In war, front lines shift, towns are lost and won and lost again, but with Russia advancing and the fate of the region hanging on negotiations, this may be the final time Anton and the other evacuees see their homes.
Anton says he's never left the town before. Over the roar of the engine, I ask him if Ukraine should relinquish Donbas - the resource-rich greater region made up of Donetsk and Luhansk.
"We need to sit at the negotiation table and after all resolve this conflict in a peaceful way. Without blood, without victims," he says.
But Varia, 19, feels differently. "We can never trust Putin or Russia, whatever they are saying, and we have experience of that. If we give them Donbas, it won't stop anything but only give Russia more room for another attack," she tells me.
The situation in Donbas is increasingly perilous for Ukraine as Russia slowly but steadily advances. President Volodymyr Zelensky has scoffed at suggestions that it could be lost by the end of this year, predicting it would take four more years for Russia to fully occupy what remains.
But it's unlikely Ukraine will recapture significant territory here without new weaponry or additional support from the West.
This part of Donetsk is critical to Ukraine's defensive. If lost or given to Russia, neighbouring Kharkiv and Zaporizhia regions – and beyond – would be at greater risk.
The cost of holding on is measured in Ukrainian soldiers' lives and body parts.
Later on, I drive to a nearby field hospital under the cover of darkness. The drone activity never ceases, and the war injured, and the dead, can only be safely retrieved at night.
Russian casualties are far higher, perhaps three times as much or more, but it has a greater capacity to absorb losses than Ukraine.
The wounded begin to arrive, the cases growing steadily more serious as night stretches into morning. The casualties are from fighting in Pokrovsk, a city that Russia has been trying to seize for a year, and is now partially encircled. It's a key city in Donetsk's defence, and the fighting has been brutal.
The first man arrives conscious, a bullet wound to chest from a firefight. Next comes another man in his forties covered in shrapnel wounds. It took two days and three attempts to rescue him, such was the intensity of the fighting. Next a man whose right leg has been almost blown off entirely by a drone strike on the road from Pokrovsk to Myrnohrad.
Surgeon and Snr Lt Dima, 42, moves from patient to patient. This is a medical stabilisation unit, so his job is to patch up the injured as quickly as possible and send them on to a main hospital for further treatment. "It's hard because I know I can do more, but I don't have the time," he tells me.
After all this carnage, I ask him too if Donbas should be surrendered to bring peace.
"We have to stop [the war], but we don't want to stop it like this", he says. "We want back our territory, our people and we have to punish Russia for what they did."
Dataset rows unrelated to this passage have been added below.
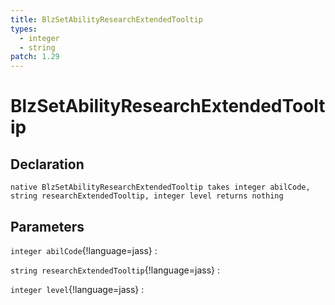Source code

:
 ```yaml
---
title: BlzSetAbilityResearchExtendedTooltip
types:
  - integer
  - string
patch: 1.29
---
```


# BlzSetAbilityResearchExtendedTooltip

## Declaration

```jass
native BlzSetAbilityResearchExtendedTooltip takes integer abilCode, string researchExtendedTooltip, integer level returns nothing
```

## Parameters
`integer abilCode`{!language=jass}
: 

`string researchExtendedTooltip`{!language=jass}
: 

`integer level`{!language=jass}
: 
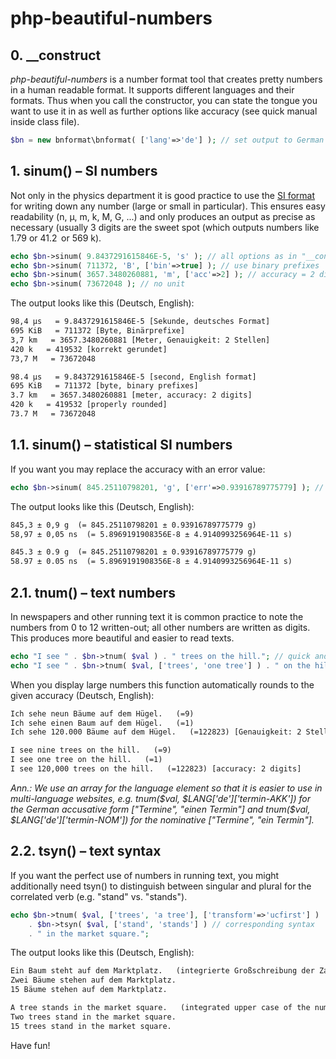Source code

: # php-beautiful-numbers

## 0. __construct ##

*php-beautiful-numbers* is a number format tool that creates pretty numbers in a human readable format. It supports different languages and their formats. Thus when you call the constructor, you can state the tongue you want to use it in as well as further options like accuracy (see quick manual inside class file).  

```php
$bn = new bnformat\bnformat( ['lang'=>'de'] ); // set output to German 
```


## 1. sinum() – SI numbers ##

Not only in the physics department it is good practice to use the [SI format](https://en.wikipedia.org/wiki/International_System_of_Units) for writing down any number (large or small in particular). This ensures easy readability (n, µ, m, k, M, G, ...) and only produces an output as precise as necessary (usually 3 digits are the sweet spot (which outputs numbers like 1.79 or 41.2  or 569 k). 

```php
echo $bn->sinum( 9.8437291615846E-5, 's' ); // all options as in "__construct"
echo $bn->sinum( 711372, 'B', ['bin'=>true] ); // use binary prefixes 
echo $bn->sinum( 3657.3480260881, 'm', ['acc'=>2] ); // accuracy = 2 digits 
echo $bn->sinum( 73672048 ); // no unit 
```

The output looks like this (Deutsch, English):

```html
98,4 µs   = 9.8437291615846E-5 [Sekunde, deutsches Format]
695 KiB   = 711372 [Byte, Binärprefixe]
3,7 km   = 3657.3480260881 [Meter, Genauigkeit: 2 Stellen]
420 k   = 419532 [korrekt gerundet]
73,7 M   = 73672048
```
```html
98.4 µs   = 9.8437291615846E-5 [second, English format]
695 KiB   = 711372 [byte, binary prefixes]
3.7 km   = 3657.3480260881 [meter, accuracy: 2 digits]
420 k   = 419532 [properly rounded]
73.7 M   = 73672048
```

## 1.1. sinum() – statistical SI numbers ##

If you want you may replace the accuracy with an error value:

```php
echo $bn->sinum( 845.25110798201, 'g', ['err'=>0.93916789775779] ); // use error instead of accuracy
```

The output looks like this (Deutsch, English):

```html
845,3 ± 0,9 g  (= 845.25110798201 ± 0.93916789775779 g)
58,97 ± 0,05 ns  (= 5.8969191908356E-8 ± 4.9140993256964E-11 s)
```
```html
845.3 ± 0.9 g  (= 845.25110798201 ± 0.93916789775779 g)
58.97 ± 0.05 ns  (= 5.8969191908356E-8 ± 4.9140993256964E-11 s)
```

## 2.1. tnum() – text numbers ##

In newspapers and other running text it is common practice to note the numbers from 0 to 12 written-out; all other numbers are written as digits. This produces more beautiful and easier to read texts.  

```php
echo "I see " . $bn->tnum( $val ) . " trees on the hill."; // quick and easy 
echo "I see " . $bn->tnum( $val, ['trees', 'one tree'] ) . " on the hill."; // singular distinction
```

When you display large numbers this function automatically rounds to the given accuracy (Deutsch, English):

```html
Ich sehe neun Bäume auf dem Hügel.   (=9)
Ich sehe einen Baum auf dem Hügel.   (=1)
Ich sehe 120.000 Bäume auf dem Hügel.   (=122823) [Genauigkeit: 2 Stellen]
``` 
```html
I see nine trees on the hill.   (=9)
I see one tree on the hill.   (=1)
I see 120,000 trees on the hill.   (=122823) [accuracy: 2 digits]
```

*Ann.: We use an array for the language element so that it is easier to use in multi-language websites, e.g. tnum($val, $LANG['de']['termin-AKK']) for the German accusative form ["Termine", "einen Termin"] and tnum($val, $LANG['de']['termin-NOM']) for the nominative ["Termine", "ein Termin"].*

## 2.2. tsyn() – text syntax ##

If you want the perfect use of numbers in running text, you might additionally need tsyn() to distinguish between singular and plural for the correlated verb (e.g. "stand" vs. "stands"). 

```php
echo $bn->tnum( $val, ['trees', 'a tree'], ['transform'=>'ucfirst'] ) . " " // start uppercase  
    . $bn->tsyn( $val, ['stand', 'stands'] ) // corresponding syntax
    . " in the market square.";

```

The output looks like this (Deutsch, English):

```html
Ein Baum steht auf dem Marktplatz.   (integrierte Großschreibung der Zahl)
Zwei Bäume stehen auf dem Marktplatz.
15 Bäume stehen auf dem Marktplatz.
```
```html
A tree stands in the market square.   (integrated upper case of the number)
Two trees stand in the market square.
15 trees stand in the market square.
``` 


Have fun!
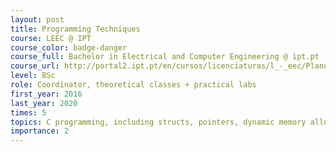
 ```yaml
---
layout: post
title: Programming Techniques
course: LEEC @ IPT
course_color: badge-danger
course_full: Bachelor in Electrical and Computer Engineering @ ipt.pt 
course_url: http://portal2.ipt.pt/en/cursos/licenciaturas/l_-_eec/Plano_curricular/911240/
level: BSc
role: Coordinator, theoretical classes + practical labs
first_year: 2016
last_year: 2020
times: 5
topics: C programming, including structs, pointers, dynamic memory allocation, files, linear data structures (stacks, queues, linked lists) and trees (BST and AVL).
importance: 2
---
```


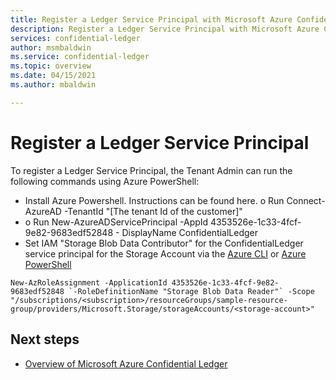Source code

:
 ```yaml
---
title: Register a Ledger Service Principal with Microsoft Azure Confidential Ledger
description: Register a Ledger Service Principal with Microsoft Azure Confidential Ledger
services: confidential-ledger
author: msmbaldwin
ms.service: confidential-ledger
ms.topic: overview
ms.date: 04/15/2021
ms.author: mbaldwin

---
```

# Register a Ledger Service Principal

To register a Ledger Service Principal, the Tenant Admin can run the following commands using Azure PowerShell:

- Install Azure Powershell. Instructions can be found here. o Run Connect-AzureAD -TenantId "[The tenant Id of the customer]"
- o Run New-AzureADServicePrincipal -AppId 4353526e-1c33-4fcf-9e82-9683edf52848 - DisplayName ConfidentialLedger
- Set IAM "Storage Blob Data Contributor" for the ConfidentialLedger service principal for the Storage Account via the [Azure CLI](../storage/common/storage-auth-aad-rbac-cli.md#container-scope) or [Azure PowerShell](../storage/common/storage-auth-aad-rbac-powershell.md#container-scope)

```azurepowershell-interactive
New-AzRoleAssignment -ApplicationId 4353526e-1c33-4fcf-9e82-9683edf52848 `-RoleDefinitionName "Storage Blob Data Reader"` -Scope "/subscriptions/<subscription>/resourceGroups/sample-resource-group/providers/Microsoft.Storage/storageAccounts/<storage-account>"
```

## Next steps

- [Overview of Microsoft Azure Confidential Ledger](overview.md)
He's exhausted, casualties have been heavier, dozens a day, since Russia's incursion, and the injuries are the worst the doctors have seen since the war began, mostly because of drones.
"We just want to go home to live in peace without this nightmare, this blood, this death," he says.
On the drive out that afternoon, between fields of corn and sunflowers, miles of newly uncoiled barbed wire glint in the sunlight. They run alongside raised banks of red earth, deep trenches and neat lines of anti-tank dragon's teeth concrete pyramids. All designed to slow any sudden Russian advance.
It is believed that Russia has over 100,000 troops standing by, waiting to exploit another opportunity like the earlier breaches around Dobropillia.
These new fortifications carved in the Ukrainian dirt chart a deteriorating situation here in Donetsk. What's left of the region may yet be surrendered by diplomacy, but until then Ukraine, bloodied and exhausted, remains intent on fighting for every inch of it.